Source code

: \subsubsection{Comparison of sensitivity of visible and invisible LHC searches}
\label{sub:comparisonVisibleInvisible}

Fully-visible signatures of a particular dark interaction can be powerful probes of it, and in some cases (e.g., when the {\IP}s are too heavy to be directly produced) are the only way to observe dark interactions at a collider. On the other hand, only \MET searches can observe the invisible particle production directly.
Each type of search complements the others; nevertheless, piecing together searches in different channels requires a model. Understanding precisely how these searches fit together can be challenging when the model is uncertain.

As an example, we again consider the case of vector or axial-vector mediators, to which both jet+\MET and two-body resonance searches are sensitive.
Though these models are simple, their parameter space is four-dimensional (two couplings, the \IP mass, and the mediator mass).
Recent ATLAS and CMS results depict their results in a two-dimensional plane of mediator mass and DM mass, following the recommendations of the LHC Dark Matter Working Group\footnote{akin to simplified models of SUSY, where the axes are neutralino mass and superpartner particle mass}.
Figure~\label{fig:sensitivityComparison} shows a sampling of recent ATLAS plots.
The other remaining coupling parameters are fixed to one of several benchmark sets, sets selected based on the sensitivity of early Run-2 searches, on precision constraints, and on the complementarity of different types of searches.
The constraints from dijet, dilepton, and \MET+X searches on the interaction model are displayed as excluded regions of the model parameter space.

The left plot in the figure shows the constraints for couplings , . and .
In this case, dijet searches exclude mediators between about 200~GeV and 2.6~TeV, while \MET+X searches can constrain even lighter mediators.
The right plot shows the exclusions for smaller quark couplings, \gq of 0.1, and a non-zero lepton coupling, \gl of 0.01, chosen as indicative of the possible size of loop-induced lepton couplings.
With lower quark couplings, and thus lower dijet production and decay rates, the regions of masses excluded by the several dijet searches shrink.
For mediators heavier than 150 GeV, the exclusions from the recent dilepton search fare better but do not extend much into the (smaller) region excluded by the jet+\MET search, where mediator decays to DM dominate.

----

**Exercise requirements:**
Return each line from the data where the string "space" can be found.

**Result:**
Though these models are simple, their parameter space is four-dimensional (two couplings, the \IP mass, and the mediator mass).
The constraints from dijet, dilepton, and \MET+X searches on the interaction model are displayed as excluded regions of the model parameter space.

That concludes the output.